A readme file provides information about a data file and is intended to help ensure that the data can be correctly interpreted, by yourself at a later date or by others when sharing or publishing data. Standards-based metadata is generally preferable, but where no appropriate standard exists, for internal use, writing “readme” style metadata is an appropriate strategy.
Create one readme file for each data file, whenever possible. It is also appropriate to describe a "dataset" that has multiple, related, identically formatted files, or files that are logically grouped together for use (e.g. a collection of Matlab scripts). When appropriate, also describe the file structure that holds the related data files (see Example 2 in the PDF version).
Name the readme so that it is easily associated with the data file(s) it describes.
Write your readme document as a plain text file, avoiding proprietary formats such as MS Word whenever possible. Format the readme document so it is easy to understand (e.g. separate important pieces of information with blank lines, rather than having all the information in one long paragraph).
Format multiple readme files identically. Present the information in the same order, using the same terminology.
Use standardized date formats. Suggested format: W3C/ISO 8601 date standard, which specifies the international standard notation of YYYYMMDD or YYYYMMDDThhmmss.
Follow the scientific conventions for your discipline for taxonomic, geospatial and geologic names and keywords. Whenever possible, use terms from standardized taxonomies and vocabularies, a few of which are listed below.
GCMD Keywords - Earth & climate sciences, instruments, sensors, services, data centers, etc.
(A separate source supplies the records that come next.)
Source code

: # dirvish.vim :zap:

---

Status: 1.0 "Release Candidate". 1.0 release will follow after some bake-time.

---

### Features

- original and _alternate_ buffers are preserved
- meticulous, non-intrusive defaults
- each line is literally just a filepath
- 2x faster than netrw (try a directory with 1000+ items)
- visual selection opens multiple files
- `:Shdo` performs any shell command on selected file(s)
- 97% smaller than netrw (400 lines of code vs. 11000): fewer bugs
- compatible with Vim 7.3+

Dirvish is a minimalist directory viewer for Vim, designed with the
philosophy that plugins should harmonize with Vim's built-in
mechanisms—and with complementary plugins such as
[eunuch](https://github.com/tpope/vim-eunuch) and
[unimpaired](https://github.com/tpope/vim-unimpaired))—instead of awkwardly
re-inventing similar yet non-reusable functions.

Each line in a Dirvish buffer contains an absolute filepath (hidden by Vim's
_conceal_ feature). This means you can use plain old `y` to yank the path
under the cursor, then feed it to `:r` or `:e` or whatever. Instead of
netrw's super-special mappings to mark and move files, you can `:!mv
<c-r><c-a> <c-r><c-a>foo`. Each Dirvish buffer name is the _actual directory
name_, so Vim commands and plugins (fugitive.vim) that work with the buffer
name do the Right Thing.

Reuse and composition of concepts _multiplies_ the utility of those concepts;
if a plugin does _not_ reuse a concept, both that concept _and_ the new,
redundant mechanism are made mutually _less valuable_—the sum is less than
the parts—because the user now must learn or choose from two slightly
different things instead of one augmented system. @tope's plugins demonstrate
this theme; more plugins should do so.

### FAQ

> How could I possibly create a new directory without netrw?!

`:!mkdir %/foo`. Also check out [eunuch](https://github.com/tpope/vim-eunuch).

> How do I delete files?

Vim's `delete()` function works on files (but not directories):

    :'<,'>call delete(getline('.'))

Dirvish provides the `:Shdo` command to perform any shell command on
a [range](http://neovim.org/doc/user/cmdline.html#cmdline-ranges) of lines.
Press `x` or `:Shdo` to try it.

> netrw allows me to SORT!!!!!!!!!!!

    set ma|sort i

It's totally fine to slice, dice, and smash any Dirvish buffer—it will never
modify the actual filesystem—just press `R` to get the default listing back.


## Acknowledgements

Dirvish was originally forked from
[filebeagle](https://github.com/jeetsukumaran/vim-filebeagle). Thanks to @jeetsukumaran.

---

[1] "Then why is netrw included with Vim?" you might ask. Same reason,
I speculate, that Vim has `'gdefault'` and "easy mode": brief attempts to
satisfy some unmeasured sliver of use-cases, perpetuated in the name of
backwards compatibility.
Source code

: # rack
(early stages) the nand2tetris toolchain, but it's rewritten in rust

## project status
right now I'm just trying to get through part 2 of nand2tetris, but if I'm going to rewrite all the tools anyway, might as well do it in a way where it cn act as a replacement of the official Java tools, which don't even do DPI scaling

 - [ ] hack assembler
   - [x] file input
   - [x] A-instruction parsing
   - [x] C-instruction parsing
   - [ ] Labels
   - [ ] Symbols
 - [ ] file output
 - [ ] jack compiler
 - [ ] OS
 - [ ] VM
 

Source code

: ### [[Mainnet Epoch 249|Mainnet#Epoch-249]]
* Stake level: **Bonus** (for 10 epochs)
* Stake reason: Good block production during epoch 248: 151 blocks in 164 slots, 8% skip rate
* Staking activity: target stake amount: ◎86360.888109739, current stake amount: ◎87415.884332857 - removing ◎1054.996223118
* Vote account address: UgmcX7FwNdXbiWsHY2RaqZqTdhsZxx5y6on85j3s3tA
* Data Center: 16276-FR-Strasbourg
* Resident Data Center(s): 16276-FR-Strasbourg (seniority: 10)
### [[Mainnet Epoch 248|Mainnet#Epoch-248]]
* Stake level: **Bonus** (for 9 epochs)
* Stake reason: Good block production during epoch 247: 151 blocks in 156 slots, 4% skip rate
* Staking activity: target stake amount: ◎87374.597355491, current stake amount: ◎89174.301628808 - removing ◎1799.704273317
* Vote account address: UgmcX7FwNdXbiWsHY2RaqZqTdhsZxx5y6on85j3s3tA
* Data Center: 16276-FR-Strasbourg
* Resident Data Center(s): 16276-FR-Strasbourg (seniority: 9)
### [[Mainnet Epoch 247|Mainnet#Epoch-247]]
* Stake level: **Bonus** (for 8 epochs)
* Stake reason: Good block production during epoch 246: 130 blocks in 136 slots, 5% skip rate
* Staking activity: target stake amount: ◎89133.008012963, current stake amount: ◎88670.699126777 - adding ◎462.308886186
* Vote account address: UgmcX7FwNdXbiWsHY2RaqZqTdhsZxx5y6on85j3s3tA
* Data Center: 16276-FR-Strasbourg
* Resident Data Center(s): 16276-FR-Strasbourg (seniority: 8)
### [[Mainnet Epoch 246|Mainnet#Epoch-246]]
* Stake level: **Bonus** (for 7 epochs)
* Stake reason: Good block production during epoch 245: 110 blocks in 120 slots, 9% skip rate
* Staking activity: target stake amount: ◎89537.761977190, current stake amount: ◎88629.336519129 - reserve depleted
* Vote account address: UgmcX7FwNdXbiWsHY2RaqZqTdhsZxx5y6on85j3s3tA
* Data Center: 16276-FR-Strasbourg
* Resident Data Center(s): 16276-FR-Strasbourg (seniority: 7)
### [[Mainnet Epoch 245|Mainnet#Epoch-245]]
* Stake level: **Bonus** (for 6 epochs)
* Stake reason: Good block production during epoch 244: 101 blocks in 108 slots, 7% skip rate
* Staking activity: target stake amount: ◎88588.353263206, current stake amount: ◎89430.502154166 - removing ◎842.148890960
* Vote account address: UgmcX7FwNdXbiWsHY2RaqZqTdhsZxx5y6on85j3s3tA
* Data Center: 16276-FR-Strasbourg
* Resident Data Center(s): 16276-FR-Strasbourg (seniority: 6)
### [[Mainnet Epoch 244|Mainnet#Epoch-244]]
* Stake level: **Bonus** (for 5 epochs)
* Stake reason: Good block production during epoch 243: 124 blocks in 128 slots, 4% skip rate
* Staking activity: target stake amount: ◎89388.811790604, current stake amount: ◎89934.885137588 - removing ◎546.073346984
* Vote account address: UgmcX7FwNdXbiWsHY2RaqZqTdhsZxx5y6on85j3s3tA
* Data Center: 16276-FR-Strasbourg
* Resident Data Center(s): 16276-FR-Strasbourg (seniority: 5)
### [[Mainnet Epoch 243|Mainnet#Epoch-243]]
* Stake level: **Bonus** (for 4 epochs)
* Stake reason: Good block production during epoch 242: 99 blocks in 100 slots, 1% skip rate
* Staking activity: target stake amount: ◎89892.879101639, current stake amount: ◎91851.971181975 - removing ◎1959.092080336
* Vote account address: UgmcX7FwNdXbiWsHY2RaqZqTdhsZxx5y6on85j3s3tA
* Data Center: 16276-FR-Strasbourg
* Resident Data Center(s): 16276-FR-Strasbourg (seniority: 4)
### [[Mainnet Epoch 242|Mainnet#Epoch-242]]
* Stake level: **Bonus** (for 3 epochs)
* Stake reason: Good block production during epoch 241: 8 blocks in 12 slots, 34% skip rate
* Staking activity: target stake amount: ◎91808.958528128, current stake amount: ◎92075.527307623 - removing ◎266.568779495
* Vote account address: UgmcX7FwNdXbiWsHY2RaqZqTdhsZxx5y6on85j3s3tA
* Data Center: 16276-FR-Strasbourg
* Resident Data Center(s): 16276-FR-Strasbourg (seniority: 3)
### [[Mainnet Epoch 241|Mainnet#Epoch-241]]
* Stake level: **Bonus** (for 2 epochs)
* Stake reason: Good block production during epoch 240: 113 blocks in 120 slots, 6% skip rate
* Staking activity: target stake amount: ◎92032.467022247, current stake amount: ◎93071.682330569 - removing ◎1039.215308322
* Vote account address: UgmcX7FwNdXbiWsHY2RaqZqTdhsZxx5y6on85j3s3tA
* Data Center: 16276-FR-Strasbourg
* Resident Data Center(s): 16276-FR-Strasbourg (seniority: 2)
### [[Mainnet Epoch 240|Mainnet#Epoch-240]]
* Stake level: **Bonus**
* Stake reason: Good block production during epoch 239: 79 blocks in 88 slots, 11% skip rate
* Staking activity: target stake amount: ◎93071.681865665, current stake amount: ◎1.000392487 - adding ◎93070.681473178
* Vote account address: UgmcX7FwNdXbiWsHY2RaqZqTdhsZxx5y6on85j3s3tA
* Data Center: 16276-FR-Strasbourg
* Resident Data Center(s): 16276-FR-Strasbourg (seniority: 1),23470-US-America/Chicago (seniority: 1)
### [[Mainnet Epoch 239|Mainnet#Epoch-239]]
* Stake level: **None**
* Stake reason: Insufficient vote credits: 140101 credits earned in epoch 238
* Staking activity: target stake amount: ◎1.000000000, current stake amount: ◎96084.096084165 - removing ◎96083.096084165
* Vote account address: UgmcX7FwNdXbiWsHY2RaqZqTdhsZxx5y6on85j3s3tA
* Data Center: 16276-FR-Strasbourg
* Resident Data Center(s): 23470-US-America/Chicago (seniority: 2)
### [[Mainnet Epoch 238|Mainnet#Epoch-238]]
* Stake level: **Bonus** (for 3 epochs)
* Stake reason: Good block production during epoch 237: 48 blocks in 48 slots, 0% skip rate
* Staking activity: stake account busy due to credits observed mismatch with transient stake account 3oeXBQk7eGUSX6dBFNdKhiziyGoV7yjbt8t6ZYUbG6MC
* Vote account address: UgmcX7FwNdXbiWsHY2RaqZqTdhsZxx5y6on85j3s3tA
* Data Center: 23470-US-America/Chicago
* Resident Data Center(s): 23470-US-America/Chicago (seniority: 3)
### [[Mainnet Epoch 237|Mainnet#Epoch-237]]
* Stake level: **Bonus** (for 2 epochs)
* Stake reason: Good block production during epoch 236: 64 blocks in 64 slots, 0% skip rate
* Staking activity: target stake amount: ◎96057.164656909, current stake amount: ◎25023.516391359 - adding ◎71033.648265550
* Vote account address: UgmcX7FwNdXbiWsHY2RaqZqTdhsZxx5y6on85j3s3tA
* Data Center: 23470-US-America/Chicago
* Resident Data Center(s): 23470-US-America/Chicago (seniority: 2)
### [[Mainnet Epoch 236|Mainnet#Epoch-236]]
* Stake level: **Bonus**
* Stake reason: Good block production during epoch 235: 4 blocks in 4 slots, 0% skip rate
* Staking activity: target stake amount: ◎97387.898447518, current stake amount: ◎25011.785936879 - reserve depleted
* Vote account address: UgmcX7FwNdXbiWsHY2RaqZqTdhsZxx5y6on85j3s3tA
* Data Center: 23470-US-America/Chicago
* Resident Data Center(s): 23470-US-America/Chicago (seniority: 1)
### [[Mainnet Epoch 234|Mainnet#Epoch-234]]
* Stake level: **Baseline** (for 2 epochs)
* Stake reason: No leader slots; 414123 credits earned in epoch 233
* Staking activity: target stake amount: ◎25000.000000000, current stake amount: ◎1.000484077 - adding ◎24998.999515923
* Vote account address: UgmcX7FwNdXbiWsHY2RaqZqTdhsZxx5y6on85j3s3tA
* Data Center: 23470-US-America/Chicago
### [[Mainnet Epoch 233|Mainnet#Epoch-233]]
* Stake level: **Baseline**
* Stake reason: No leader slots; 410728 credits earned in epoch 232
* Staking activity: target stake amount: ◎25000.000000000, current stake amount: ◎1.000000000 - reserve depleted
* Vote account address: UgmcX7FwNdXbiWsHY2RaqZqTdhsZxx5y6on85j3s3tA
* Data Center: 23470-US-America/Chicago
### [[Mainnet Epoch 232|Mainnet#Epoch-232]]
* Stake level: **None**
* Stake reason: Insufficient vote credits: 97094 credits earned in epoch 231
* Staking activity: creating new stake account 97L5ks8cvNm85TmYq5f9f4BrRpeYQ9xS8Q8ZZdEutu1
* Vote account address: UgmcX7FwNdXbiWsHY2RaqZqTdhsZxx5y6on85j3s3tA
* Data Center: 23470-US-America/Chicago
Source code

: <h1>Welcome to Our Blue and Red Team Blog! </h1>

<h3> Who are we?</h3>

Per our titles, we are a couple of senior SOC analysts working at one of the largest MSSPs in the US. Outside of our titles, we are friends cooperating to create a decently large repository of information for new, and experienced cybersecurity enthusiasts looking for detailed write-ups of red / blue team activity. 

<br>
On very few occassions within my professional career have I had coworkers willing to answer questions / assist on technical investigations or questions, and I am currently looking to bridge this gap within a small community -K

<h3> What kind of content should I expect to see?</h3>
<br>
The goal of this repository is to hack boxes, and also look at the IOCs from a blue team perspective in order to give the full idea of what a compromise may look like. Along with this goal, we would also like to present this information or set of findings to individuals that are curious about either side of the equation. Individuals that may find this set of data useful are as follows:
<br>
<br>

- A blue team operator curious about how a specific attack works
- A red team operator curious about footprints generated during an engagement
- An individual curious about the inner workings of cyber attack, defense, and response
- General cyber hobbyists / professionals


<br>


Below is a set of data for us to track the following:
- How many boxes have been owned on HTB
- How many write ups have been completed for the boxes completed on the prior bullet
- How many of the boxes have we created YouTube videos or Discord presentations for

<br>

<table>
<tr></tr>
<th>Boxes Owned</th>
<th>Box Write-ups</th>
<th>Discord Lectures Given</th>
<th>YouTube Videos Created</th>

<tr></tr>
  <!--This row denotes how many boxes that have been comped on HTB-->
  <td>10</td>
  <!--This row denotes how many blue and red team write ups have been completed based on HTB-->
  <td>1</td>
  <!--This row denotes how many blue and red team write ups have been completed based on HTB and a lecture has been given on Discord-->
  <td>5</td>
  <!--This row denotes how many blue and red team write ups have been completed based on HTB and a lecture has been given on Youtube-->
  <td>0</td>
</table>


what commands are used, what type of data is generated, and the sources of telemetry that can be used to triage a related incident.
Gene Ontology Vocabulary - gene product characteristics, gene product annotation
Getty Research Institute Vocabularies - geographic names, art & architecture, cultural objects, artist names
Integrated Taxonomic Information System - taxonomic information on plants, animals, fungi, microbes
NASA Thesaurus - engineering, physics, astronomy, astrophysics, planetary science, Earth sciences, biological sciences
USGS Thesaurus - agriculture, forest, fisheries, Earth sciences, life sciences, engineering, planetary sciences, social sciences etc.
Recommended minimum content for data re-use is in bold.
For each filename, a short description of what data it contains
Format of the file if not obvious from the file name
If the data set includes multiple files that relate to one another, the relationship between the files or a description of the file structure that holds them (possible terminology might include "dataset" or "study" or "data package")
Name/institution/address/email information for
Principal investigator (or person responsible for collecting the data)
Associate or co-investigators
Contact person for questions
Date of data collection (can be a single date, or a range)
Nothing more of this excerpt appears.